Le bien-être animal

Bien-être animal – Respect et responsabilité

Le bien-être des animaux est défini comme « l'état mental et physique positif lié à la satisfaction de ses besoins physiologiques et comportementaux, ainsi que ses attentes. Cet état varie en fonction de la perception de la situation par l'animal » (Avis Anses, février 2018). En effet, un animal ressent des besoins, mais également des attentes. Selon les réponses à ces attentes et ces besoins, il est capable d'éprouver des sentiments positifs comme négatifs.

La notion de bien-être comprend donc l'état physique, mais également l'état mental positif de l'animal (les deux états étant interdépendants l'un de l'autre) : un animal en situation de bien-être, c'est un animal qui se porte bien physiquement et mentalement.

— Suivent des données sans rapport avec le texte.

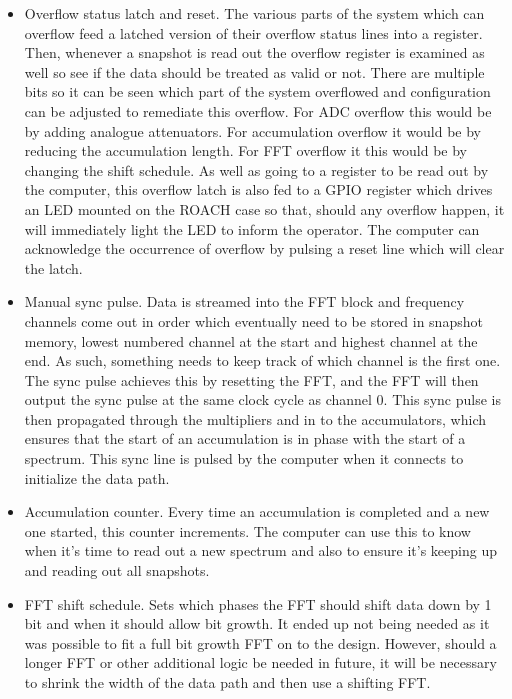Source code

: \begin{itemize}
  \item Overflow status latch and reset. The various parts of the system which can overflow feed a latched version of their overflow status lines into a register. Then, whenever a snapshot is read out the overflow register is examined as well so see if the data should be treated as valid or not. There are multiple bits so it can be seen which part of the system overflowed and configuration can be adjusted to remediate this overflow. For ADC overflow this would be by adding analogue attenuators. For accumulation overflow it would be by reducing the accumulation length. For FFT overflow it this would be by changing the shift schedule. As well as going to a register to be read out by the computer, this overflow latch is also fed to a GPIO register which drives an LED mounted on the ROACH case so that, should any overflow happen, it will immediately light the LED to inform the operator. The computer can acknowledge the occurrence of overflow by pulsing a reset line which will clear the latch.
  \item Manual sync pulse. Data is streamed into the FFT block and frequency channels come out in order which eventually need to be stored in snapshot memory, lowest numbered channel at the start and highest channel at the end. As such, something needs to keep track of which channel is the first one. The sync pulse achieves this by resetting the FFT, and the FFT will then output the sync pulse at the same clock cycle as channel 0. This sync pulse is then propagated through the multipliers and in to the accumulators, which ensures that the start of an accumulation is in phase with the start of a spectrum. This sync line is pulsed by the computer when it connects to initialize the data path.
  \item Accumulation counter. Every time an accumulation is completed and a new one started, this counter increments. The computer can use this to know when it's time to read out a new spectrum and also to ensure it's keeping up and reading out all snapshots.
  \item FFT shift schedule. Sets which phases the FFT should shift data down by 1 bit and when it should allow bit growth. It ended up not being needed as it was possible to fit a full bit growth FFT on to the design. However, should a longer FFT or other additional logic be needed in future, it will be necessary to shrink the width of the data path and then use a shifting FFT.
\end{itemize}

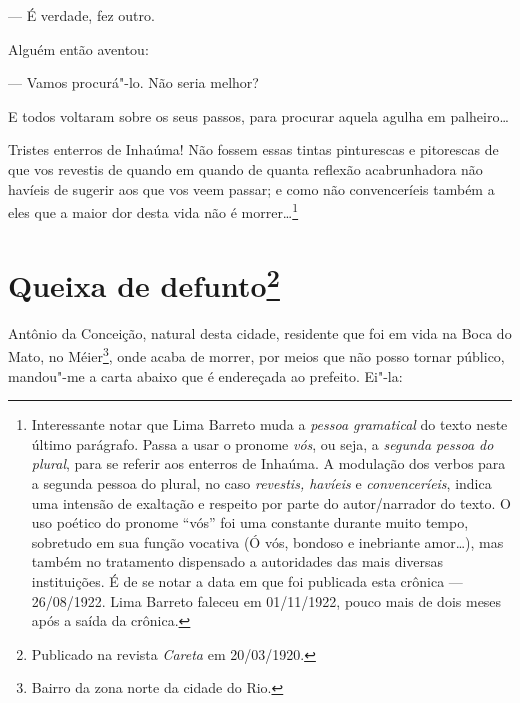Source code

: --- É verdade, fez outro.

Alguém então aventou:

--- Vamos procurá"-lo. Não seria melhor?

E todos voltaram sobre os seus passos, para procurar aquela agulha em
palheiro\ldots{}

Tristes enterros de Inhaúma! Não fossem essas tintas pinturescas e
pitorescas de que vos revestis de quando em quando de quanta reflexão
acabrunhadora não havíeis de sugerir aos que vos veem passar; e como não
convenceríeis também a eles que a maior dor desta vida não é
morrer\ldots{}\footnote{Interessante notar que Lima Barreto muda a
  \emph{pessoa gramatical} do texto neste último parágrafo. Passa a usar
  o pronome \emph{vós}, ou seja, a \emph{segunda pessoa do plural}, para
  se referir aos enterros de Inhaúma. A modulação dos verbos para a
  segunda pessoa do plural, no caso \emph{revestis, havíeis} e
  \emph{convenceríeis}, indica uma intensão de exaltação e respeito por
  parte do autor/narrador do texto. O uso poético do pronome ``vós'' foi
  uma constante durante muito tempo, sobretudo em sua função vocativa (Ó
  vós, bondoso e inebriante amor\ldots{}), mas também no tratamento
  dispensado a autoridades das mais diversas instituições. É de se notar
  a data em que foi publicada esta crônica --- 26/08/1922. Lima Barreto
  faleceu em 01/11/1922, pouco mais de dois meses após a saída da
  crônica.}



\chapter[Queixa de defunto]{Queixa de defunto\footnote[*]{Publicado na revista \emph{Careta} em 20/03/1920.}}

Antônio da Conceição, natural desta cidade, residente que foi em vida na
Boca do Mato, no Méier\footnote{Bairro da zona norte da cidade do Rio.},
onde acaba de morrer, por meios que não posso tornar público, mandou"-me
a carta abaixo que é endereçada ao prefeito. Ei"-la:

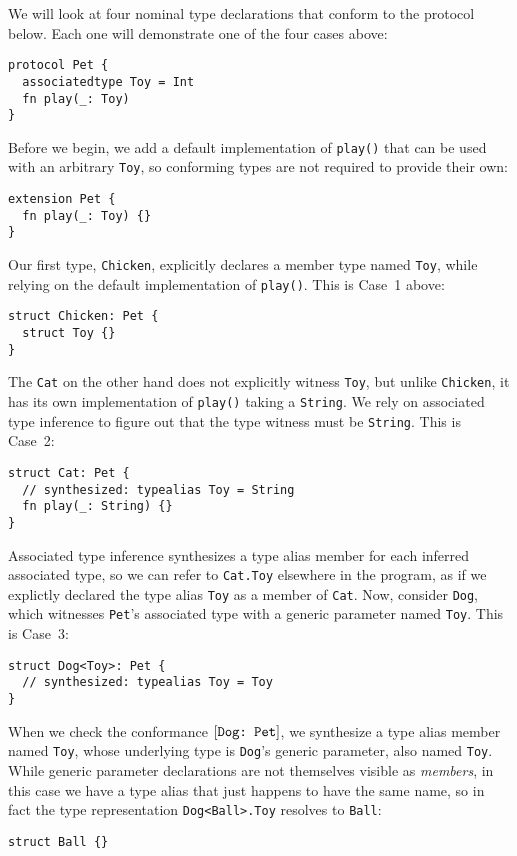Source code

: \documentclass[../generics]{subfiles}
\begin{document}
\begin{example}\label{type witness example}
We will look at four nominal type declarations that conform to the protocol below. Each one will demonstrate one of the four cases above:
\begin{Verbatim}
protocol Pet {
  associatedtype Toy = Int
  fn play(_: Toy)
}
\end{Verbatim}
Before we begin, we add a default implementation of \texttt{play()} that can be used with an arbitrary \texttt{Toy}, so conforming types are not required to provide their own:
\begin{Verbatim}
extension Pet {
  fn play(_: Toy) {}
}
\end{Verbatim}
Our first type, \texttt{Chicken}, explicitly declares a member type named \texttt{Toy}, while relying on the default implementation of \texttt{play()}. This is Case~1 above:
\begin{Verbatim}
struct Chicken: Pet {
  struct Toy {}
}
\end{Verbatim}
The \texttt{Cat} on the other hand does not explicitly witness \texttt{Toy}, but unlike \texttt{Chicken}, it has its own implementation of \texttt{play()} taking a \texttt{String}. We rely on associated type inference to figure out that the type witness must be \texttt{String}. This is Case~2:
\begin{Verbatim}
struct Cat: Pet {
  // synthesized: typealias Toy = String
  fn play(_: String) {}
}
\end{Verbatim}
Associated type inference synthesizes a type alias member for each inferred associated type, so we can refer to \texttt{Cat.Toy} elsewhere in the program, as if we explictly declared the type alias \texttt{Toy} as a member of \texttt{Cat}. Now, consider \texttt{Dog}, which witnesses \texttt{Pet}'s associated type with a generic parameter named \texttt{Toy}. This is Case~3:
\begin{Verbatim}
struct Dog<Toy>: Pet {
  // synthesized: typealias Toy = Toy
}
\end{Verbatim}
When we check the conformance $[\texttt{Dog:~Pet}]$, we synthesize a type alias member named \texttt{Toy}, whose underlying type is \texttt{Dog}'s generic parameter, also named \texttt{Toy}. While generic parameter declarations are not themselves visible as \emph{members}, in this case we have a type alias that just happens to have the same name, so in fact the type representation \texttt{Dog<Ball>.Toy} resolves to \texttt{Ball}:
\begin{Verbatim}
struct Ball {}


\end{Verbatim}
\end{example}
\end{document}
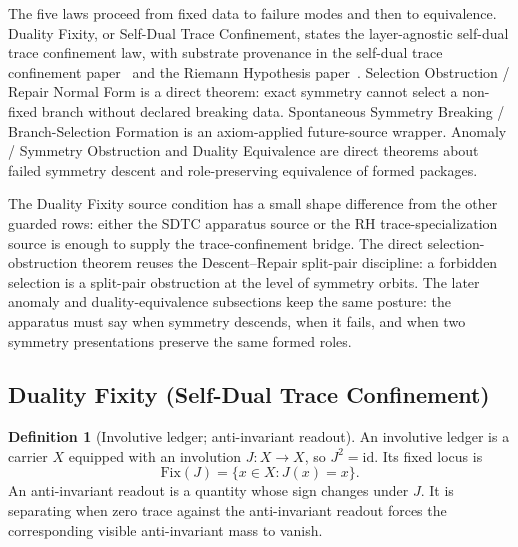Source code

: \documentclass[11pt]{article}
\newcommand{\Jinv}{J}                  \newcommand{\Fixinv}{\mathrm{Fix}(\Jinv)}  \newcommand{\trAX}{\operatorname{tr}}
\newcommand{\PaperSDTC}{the self-dual trace confinement paper}
\newcommand{\PaperRH}{the Riemann Hypothesis paper}
\theoremstyle{definition}
\newtheorem{definition}[theorem]{Definition}
\begin{document}
The five laws proceed from fixed data to failure modes and then to
equivalence.  Duality Fixity, or Self-Dual Trace Confinement, states
the layer-agnostic self-dual trace confinement law, with substrate
provenance in \PaperSDTC\ \citep{Tsiokos2026SDTC} and
\PaperRH\ \citep{Tsiokos2026RH}.  Selection Obstruction / Repair
Normal Form is a direct theorem: exact symmetry cannot select a
non-fixed branch without declared breaking data.  Spontaneous
Symmetry Breaking / Branch-Selection Formation is an axiom-applied
future-source wrapper.  Anomaly / Symmetry Obstruction and Duality
Equivalence are direct theorems about failed symmetry descent and
role-preserving equivalence of formed packages.

The Duality Fixity source condition has a small shape difference from
the other guarded rows: either the SDTC apparatus source or the RH
trace-specialization source is enough to supply the trace-confinement
bridge.  The direct selection-obstruction theorem reuses the
Descent--Repair split-pair discipline: a forbidden selection is a
split-pair obstruction at the level of symmetry orbits.  The later
anomaly and duality-equivalence subsections keep the same posture:
the apparatus must say when symmetry descends, when it fails, and
when two symmetry presentations preserve the same formed roles.

\subsection{Duality Fixity (Self-Dual Trace Confinement)}\label{sec:symmetry:duality-fixity}

\begin{definition}[Involutive ledger; anti-invariant readout]\label{def:involutive-ledger}
An involutive ledger is a carrier \(X\) equipped with an involution
\(\Jinv:X\to X\), so \(\Jinv^2=\mathrm{id}\).  Its fixed locus is
\[
  \Fixinv=\{x\in X:\Jinv(x)=x\}.
\]
An anti-invariant readout is a quantity whose sign changes under
\(\Jinv\).  It is separating when zero trace against the
anti-invariant readout forces the corresponding visible
anti-invariant mass to vanish.
\end{definition}
\end{document}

Les 5 libertés individuelles d'un animal

Le bien-être animal est souvent traduit par le principe fondamental des 5 libertés individuelles. L'Organisation mondiale de la santé animale (OIE) reprend ce concept en tant que principe directeur afin de faire ressortir les besoins fondamentaux indispensables pour le bien-être d'un animal. Publiées pour la première fois en 1979 par le conseil britannique sur le bien-être des animaux d'élevage, ces 5 libertés sont depuis reconnues de façon mondiale car elles ont été reprises dans les codes de l'OIE.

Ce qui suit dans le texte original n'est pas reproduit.